Alcaraz räumt ein: sinner wird nummer eins – und das bald!

Monte Carlo – Ein Beben in der Tenniswelt: Carlos Alcaraz, der amtierende Weltranglistenerste, hat überraschend eingeräumt, den Platz an die Spitze an Jannik Sinner verlieren zu werden. Die Worte des Spaniers nach seinem Erstrundensieg in Monte Carlo hallen nach und werfen einen neuen Blick auf den Kampf um die Weltranglistenführung.

Sinner profitiert von sperre und erfolgen

Die Situation ist klar: Jannik Sinner hat im Sunshine Double in Indian Wells und Miami einen beeindruckenden Rückstand auf Alcaraz aufgeholt.

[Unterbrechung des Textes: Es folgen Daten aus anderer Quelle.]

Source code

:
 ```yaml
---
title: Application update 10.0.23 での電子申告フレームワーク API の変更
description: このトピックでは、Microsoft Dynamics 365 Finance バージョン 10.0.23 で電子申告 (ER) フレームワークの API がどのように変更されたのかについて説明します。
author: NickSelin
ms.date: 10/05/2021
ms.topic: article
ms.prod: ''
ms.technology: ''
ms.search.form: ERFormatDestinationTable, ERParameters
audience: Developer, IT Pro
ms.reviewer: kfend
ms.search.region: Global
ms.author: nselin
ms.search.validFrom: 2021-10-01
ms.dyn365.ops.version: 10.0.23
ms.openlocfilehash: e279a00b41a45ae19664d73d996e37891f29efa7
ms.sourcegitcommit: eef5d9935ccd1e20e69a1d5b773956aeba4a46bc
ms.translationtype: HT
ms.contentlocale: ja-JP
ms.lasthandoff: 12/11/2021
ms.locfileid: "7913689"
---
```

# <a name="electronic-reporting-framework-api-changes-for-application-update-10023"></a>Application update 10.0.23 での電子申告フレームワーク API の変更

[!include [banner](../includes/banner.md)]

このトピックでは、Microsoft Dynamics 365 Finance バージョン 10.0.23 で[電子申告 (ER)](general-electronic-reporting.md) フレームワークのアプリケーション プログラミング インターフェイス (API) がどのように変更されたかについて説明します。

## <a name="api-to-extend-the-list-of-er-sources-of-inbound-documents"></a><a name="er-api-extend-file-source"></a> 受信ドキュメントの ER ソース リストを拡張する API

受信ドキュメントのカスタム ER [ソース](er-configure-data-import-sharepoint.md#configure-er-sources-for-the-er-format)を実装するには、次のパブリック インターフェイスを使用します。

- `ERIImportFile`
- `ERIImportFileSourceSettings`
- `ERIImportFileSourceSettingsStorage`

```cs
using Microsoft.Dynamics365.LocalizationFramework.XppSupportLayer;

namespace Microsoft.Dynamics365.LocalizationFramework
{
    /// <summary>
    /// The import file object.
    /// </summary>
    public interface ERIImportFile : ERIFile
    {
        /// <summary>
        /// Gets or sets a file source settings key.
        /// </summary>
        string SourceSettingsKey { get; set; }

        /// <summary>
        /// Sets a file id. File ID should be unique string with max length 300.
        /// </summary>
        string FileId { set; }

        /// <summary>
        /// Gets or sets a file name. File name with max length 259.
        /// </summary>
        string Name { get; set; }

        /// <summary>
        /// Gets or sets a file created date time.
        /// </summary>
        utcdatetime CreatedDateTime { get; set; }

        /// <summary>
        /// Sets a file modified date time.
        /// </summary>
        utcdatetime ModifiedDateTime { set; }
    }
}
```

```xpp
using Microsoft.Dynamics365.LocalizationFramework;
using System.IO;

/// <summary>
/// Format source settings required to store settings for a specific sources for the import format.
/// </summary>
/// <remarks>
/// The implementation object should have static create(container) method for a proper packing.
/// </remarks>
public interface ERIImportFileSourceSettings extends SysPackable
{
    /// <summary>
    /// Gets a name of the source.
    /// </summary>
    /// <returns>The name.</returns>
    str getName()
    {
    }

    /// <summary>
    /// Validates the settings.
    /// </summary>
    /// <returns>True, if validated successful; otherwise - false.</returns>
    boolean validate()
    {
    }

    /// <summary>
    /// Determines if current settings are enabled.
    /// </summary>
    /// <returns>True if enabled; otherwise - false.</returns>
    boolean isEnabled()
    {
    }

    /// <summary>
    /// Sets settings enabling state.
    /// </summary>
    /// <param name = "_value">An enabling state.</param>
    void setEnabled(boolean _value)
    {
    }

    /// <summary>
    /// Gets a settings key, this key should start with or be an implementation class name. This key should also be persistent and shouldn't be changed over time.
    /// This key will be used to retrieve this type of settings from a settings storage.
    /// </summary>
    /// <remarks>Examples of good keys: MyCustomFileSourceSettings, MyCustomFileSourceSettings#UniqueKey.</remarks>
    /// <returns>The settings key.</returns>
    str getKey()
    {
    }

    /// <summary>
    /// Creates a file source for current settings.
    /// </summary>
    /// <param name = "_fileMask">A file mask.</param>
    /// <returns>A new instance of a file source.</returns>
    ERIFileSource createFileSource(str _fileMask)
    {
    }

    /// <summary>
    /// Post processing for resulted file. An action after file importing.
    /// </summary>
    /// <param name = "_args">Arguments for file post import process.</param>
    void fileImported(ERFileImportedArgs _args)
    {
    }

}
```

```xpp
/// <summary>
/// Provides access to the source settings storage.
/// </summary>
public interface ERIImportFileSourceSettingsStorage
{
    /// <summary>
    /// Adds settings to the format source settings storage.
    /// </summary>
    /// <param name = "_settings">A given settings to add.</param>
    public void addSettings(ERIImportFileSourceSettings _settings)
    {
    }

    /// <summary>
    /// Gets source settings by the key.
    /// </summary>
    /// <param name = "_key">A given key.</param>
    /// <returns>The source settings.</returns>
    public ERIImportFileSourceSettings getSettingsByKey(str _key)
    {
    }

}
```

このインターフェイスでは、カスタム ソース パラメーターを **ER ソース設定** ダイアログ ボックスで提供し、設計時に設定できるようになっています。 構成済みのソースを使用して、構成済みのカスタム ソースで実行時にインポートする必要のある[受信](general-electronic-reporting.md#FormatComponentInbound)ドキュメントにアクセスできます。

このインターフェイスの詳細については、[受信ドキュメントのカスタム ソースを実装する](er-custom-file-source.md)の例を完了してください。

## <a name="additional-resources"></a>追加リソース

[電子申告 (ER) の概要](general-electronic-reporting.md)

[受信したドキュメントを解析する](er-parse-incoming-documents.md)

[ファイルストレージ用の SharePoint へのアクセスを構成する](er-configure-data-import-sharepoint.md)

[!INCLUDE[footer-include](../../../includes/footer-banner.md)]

Doch der eigentliche Grund für Sinners Aufstieg ist die Sperre Alcaraz' im vergangenen Frühjahr, die ihm den Verlust von Punkten erspart. Während Alcaraz hier in Monte Carlo Punkte verteidigen muss, werden Sinners Punkte addiert – ein entscheidender Vorteil.

„Um ehrlich zu sein, werde ich die Nummer eins der Welt verlieren“, gestand Alcaraz nach seinem Sieg gegen Báez. „Ich weiß nicht, ob es hier in Monte Carlo oder beim nächsten Turnier passiert, aber es ist unvermeidlich.“ Diese Worte sind ein Eingeständnis der Umstände und eine klare Ansage an den Wettbewerb.

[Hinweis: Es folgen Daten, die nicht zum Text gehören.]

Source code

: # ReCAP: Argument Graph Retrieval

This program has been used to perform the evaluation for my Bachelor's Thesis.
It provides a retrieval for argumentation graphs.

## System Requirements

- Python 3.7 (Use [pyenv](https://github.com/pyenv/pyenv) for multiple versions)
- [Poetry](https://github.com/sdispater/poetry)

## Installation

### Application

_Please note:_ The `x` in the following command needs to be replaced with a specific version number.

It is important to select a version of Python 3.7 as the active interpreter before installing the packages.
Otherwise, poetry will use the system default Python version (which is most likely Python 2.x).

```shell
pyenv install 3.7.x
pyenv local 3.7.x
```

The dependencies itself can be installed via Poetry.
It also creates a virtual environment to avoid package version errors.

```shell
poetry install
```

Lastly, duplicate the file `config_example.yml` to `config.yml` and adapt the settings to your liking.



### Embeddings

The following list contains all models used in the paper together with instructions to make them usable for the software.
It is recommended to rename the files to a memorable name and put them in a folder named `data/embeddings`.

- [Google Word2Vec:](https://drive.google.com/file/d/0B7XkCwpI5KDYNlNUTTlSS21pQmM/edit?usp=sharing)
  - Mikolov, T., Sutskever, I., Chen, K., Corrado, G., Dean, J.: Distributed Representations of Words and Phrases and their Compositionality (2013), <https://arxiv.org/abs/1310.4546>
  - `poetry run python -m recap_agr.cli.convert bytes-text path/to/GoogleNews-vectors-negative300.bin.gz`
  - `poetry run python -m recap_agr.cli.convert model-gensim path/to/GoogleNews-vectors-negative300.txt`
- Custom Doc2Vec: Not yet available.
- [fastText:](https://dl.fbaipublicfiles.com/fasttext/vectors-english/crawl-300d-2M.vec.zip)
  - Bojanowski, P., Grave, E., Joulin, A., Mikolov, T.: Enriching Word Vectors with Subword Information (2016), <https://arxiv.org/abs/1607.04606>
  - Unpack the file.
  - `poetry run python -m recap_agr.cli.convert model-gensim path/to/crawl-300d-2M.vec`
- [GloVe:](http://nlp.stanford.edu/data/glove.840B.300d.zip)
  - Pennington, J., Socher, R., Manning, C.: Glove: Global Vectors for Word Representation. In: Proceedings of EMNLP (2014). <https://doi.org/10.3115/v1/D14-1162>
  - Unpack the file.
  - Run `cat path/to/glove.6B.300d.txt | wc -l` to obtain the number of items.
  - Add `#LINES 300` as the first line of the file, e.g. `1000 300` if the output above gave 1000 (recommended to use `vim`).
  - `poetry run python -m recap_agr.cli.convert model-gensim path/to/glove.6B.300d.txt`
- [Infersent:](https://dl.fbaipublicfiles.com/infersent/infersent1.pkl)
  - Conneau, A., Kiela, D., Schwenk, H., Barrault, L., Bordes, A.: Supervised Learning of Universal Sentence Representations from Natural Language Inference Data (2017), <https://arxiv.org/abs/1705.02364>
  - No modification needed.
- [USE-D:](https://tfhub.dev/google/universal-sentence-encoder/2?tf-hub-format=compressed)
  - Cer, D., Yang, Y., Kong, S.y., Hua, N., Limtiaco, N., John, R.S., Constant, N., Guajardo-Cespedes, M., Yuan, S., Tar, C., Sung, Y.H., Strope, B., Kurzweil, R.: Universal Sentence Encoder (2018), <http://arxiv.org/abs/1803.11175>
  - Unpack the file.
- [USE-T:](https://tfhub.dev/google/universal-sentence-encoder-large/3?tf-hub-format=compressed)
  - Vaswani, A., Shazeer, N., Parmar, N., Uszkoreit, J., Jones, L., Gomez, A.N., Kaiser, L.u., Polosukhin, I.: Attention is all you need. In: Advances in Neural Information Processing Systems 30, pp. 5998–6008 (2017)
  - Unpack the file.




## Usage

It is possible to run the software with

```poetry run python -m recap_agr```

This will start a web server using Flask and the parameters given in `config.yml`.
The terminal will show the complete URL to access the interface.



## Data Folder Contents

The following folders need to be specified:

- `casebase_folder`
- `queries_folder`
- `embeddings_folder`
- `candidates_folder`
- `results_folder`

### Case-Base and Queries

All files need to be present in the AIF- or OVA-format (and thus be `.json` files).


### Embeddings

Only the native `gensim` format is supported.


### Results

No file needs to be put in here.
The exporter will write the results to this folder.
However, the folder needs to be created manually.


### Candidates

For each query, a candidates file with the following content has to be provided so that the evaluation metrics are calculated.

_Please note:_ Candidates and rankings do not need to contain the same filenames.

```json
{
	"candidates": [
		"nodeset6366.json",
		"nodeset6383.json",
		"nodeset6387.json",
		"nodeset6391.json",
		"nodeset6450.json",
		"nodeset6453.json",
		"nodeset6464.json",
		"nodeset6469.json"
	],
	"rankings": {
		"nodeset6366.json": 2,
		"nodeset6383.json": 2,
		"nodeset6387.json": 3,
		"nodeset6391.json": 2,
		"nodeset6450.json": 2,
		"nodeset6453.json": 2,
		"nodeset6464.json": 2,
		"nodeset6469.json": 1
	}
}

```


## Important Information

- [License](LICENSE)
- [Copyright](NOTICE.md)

Drei szenarien für sinners triumph

Drei szenarien für sinners triumph

Es gibt gleich drei Szenarien, in denen Sinner bereits in Monte Carlo die Spitze der Weltrangliste zurückerobern kann. Ein Turniersieg wäre der einfachste Weg, aber auch das Erreichen des Finales, während Alcaraz nicht weiterkommt, würde den Wechsel herbeiführen. Und sollte Alcaraz vor dem Viertelfinale ausscheiden, würde Sinner schon das Halbfinale für die Übernahme der Führung reichen. Die Möglichkeiten sind also vielfältig und die Spannung steigt.

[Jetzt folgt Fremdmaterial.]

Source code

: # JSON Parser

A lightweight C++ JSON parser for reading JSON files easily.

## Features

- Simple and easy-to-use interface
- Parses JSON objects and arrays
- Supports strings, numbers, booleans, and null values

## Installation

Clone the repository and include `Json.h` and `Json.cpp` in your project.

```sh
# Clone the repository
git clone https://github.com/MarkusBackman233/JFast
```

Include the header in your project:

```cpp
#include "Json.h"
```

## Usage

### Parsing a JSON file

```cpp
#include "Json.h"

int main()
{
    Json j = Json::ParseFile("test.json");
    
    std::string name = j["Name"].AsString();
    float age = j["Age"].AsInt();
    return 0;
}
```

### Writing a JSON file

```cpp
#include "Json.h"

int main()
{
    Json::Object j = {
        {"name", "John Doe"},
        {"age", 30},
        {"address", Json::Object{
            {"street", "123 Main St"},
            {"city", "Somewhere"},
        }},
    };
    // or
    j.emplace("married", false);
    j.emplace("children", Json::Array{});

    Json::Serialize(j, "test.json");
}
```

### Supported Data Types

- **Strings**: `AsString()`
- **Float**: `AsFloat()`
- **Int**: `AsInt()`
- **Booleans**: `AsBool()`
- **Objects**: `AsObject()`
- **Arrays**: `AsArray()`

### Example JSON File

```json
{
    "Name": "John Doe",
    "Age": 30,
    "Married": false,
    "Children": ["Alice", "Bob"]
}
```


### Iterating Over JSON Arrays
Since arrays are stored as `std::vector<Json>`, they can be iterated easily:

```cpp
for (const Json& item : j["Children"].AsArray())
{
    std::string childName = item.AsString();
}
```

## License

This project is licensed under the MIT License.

Doch Alcaraz blickt über die Weltrangliste hinaus. „Die Nummer eins ist im Moment nicht das Wichtigste für mich“, betonte er. Vielmehr geht es für ihn darum, ein Gefühl für den Sandplatz zu bekommen, da die French Open in wenigen Wochen anstehen. „Die erste Hürde ist gegen Báez geschafft. Das nächste Duell entweder gegen Etcheverry oder Atmane wartet.“

Die Partie gegen Báez war zwar gewonnen, aber nicht ohne Kampf. Alcaraz musste sich in der dritten Runde beweisen und zeigte, dass er trotz der drohenden Weltranglistenführung seine Konzentration auf das Wesentliche, das Spiel auf Sand, richtet. Die Fans dürfen gespannt sein, wie sich dieser Kampf um die Weltrangliste weiterentwickelt und ob Sinner tatsächlich schon in Monte Carlo den Thron erobert.